All right. So what do we know? We know that interdependence made hunter-gatherer groups more sociable among themselves and eventually with other groups. We know that greeting rituals in hospitality were evolved to reconcile the threat strangers pose with the opportunities that present… We know that we’re wired to favour our groups, but also that our definition of our group is flexible. We know that we’re predisposed to like people with whom we have something in common, even if we have no idea who they are and even if it consists of little more than wearing the same baseball cap. We know that cities can bring us together with countless strangers, but they can also create social norms that keep us apart. We know that talking across group boundaries can make us anxious, and we know that the relentless messaging about stranger danger that several generations were clobbered with has warped our sense of threat and possibly harmed our ability to trust.

(Page 166)

I won’t summarise the arguments for how talking to strangers was crucial to human survival in prehistoric times, or how rituals were devised to make it safe. I won’t do more than mention the experiments that show people’s sense of wellbeing increasing noticeably after they talk to a stranger, or even greet them with a wave and a smile. I won’t go into the fascinating findings that in places with high levels of generalised trust people tend not to be friendly to strangers, and vice versa, Australia being a rare, even possibly unique, exception: evidently we’re both trusting and friendly. I’ll skip over the lesser minds problem, that is, the common practical assumption that strangers aren’t fully human; and the self-explanatory phenomenon of absent presence. I’ll refrain from relaying the story of the viene-vienes in Mexico City (you can read about them here).

I will give you a surprisingly long list of projects that set out to encourage and enable people to talk to strangers. Most of them are in the USA – Keohane is a New Yorker – but while the ills they address may have a different flavour in other countries, I doubt if any place is free of them.

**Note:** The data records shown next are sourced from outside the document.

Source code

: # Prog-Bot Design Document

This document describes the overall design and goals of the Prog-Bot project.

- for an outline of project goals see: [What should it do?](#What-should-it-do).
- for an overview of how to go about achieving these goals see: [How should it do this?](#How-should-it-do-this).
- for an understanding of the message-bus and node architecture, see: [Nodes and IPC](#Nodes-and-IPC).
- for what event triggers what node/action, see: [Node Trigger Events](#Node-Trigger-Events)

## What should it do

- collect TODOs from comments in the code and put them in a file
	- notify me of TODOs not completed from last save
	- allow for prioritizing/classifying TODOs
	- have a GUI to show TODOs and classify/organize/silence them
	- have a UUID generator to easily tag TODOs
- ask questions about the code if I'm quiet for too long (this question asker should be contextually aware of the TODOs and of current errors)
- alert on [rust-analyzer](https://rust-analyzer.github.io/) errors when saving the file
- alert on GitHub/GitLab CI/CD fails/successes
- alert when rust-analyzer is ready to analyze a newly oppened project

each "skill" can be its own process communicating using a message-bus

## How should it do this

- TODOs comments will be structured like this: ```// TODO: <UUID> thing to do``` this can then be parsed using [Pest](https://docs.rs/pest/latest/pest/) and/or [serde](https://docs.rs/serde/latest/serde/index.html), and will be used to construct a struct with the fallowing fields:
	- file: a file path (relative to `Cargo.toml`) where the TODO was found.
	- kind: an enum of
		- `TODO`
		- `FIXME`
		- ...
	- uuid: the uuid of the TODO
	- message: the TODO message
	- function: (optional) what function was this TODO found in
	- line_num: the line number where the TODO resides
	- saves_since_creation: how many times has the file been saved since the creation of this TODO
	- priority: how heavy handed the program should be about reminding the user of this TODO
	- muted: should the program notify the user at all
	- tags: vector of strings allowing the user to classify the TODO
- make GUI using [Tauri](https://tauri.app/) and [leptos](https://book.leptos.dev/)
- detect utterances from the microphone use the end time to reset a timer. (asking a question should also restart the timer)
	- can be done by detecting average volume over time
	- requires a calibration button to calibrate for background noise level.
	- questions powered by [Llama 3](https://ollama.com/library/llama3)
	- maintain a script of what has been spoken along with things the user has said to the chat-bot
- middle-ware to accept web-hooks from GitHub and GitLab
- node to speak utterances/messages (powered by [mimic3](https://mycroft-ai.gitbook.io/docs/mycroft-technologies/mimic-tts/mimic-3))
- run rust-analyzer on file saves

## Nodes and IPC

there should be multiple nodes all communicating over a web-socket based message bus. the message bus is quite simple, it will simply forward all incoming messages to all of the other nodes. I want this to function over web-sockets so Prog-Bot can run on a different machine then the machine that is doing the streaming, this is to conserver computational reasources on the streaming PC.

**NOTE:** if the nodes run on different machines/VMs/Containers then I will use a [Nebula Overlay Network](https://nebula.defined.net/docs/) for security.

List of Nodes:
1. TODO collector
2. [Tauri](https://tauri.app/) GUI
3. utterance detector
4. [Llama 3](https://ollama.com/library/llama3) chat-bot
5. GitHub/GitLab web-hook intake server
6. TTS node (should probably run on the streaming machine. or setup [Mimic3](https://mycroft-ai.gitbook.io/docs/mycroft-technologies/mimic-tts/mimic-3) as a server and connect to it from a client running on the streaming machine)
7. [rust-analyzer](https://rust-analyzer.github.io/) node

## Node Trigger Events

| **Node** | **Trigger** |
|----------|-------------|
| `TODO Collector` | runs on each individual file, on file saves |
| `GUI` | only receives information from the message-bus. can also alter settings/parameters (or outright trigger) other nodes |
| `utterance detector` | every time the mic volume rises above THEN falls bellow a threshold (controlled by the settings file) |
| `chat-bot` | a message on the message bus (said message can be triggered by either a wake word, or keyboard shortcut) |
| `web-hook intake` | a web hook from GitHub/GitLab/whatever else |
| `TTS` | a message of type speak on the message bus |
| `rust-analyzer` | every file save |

In the order of appearance:

  1. Trigger Conversations: ‘a London-based “human connection organisation” that hosts social events aimed at facilitating meaningful conversations among strangers’, founded in 2016. Keohane spends a lot of time on what he learned at classes run by its founder, Georgie Nightingall
  2. Chatty Cafés: more than 900 pubs and cafés in the UK ‘set up specially marked tables where strangers can chat’
  3. Crossing Divides, a BBC series, which instituted a ‘chatty bus’ day, ‘during which riders were encouraged to talk to one another’
  4. Talk to Me, founded in 2012, a group that ‘distributed “Talk to Me” buttons to signal a willingness to talk in public, and set up “talk bars” in public spaces’
  5. Conversations New York (CNY) ‘holds regular, free group conversations, largely among strangers’. Forty to eighty people turn up at a college or in a park, are divided into groups and then talk for 90 minutes, ‘working from a list of topical or philosophical questions’
  6. Urban Confessional, which ‘encourages people to make their own crudely drawn cardboard signs [saying something like Free Listening] and stand in heavily trafficked locations offering themselves up as listeners to anyone who wants to talk’. The volunteers work in pairs to make the experience less intimidatingly intense for all parties
  7. The League of Creative Interventionists, a Californian organisation that has a number of projects, including Fear Doctor, in which someone sets up a booth in a public place that looks like Lucy’s psychiatrist booth in the Peanuts strip; and the Neighbourhood Postcard Project, in which the organisation’s founder Hunter Franks collected positive stories from the residents of a neighbourhood with a bad reputation, written on postcards, and then mailed them to people in different neighbourhoods
  8. An Instagram account called Subway Book Review that, among other things, sells tote bags that read, ‘Ask Me About the Book I’m Reading’
  9. Feasts of Strangers, hosted by the Oxford Muse Foundation, ‘dinners in which stranger are paired up and given a “menu” of intense personal questions’. The dinners last for two hours and have taken place in 15 countries
  10. Some fascinating individual projects: a young man named Judah Berger set up a table in Washington Square park in Manhattan with a sign reading, ‘Where Are You Going?’; Thomas Knox, an African-American, took a table and two chairs down to a New York subway platform to try to get people to talk to him – and succeeded amazingly; Danielle Allen, author of Talking to strangers: Anxieties of Citizenship Since Brown v. Board of Education (2004), has made a practice of talking to strangers and sees it as ‘gift giving’
  11. Braver Angels (originally called Better Angels) organises huge workshops where everyone wears a lanyard identifying them as either Republican or Democrat, and in a series of carefully structured events learn how to talk to each other – with remarkable success, even in post-Trump USA

This book was recommended to me by Jim Kable, frequent commenter on this blog. I’m hugely grateful for the recommendation.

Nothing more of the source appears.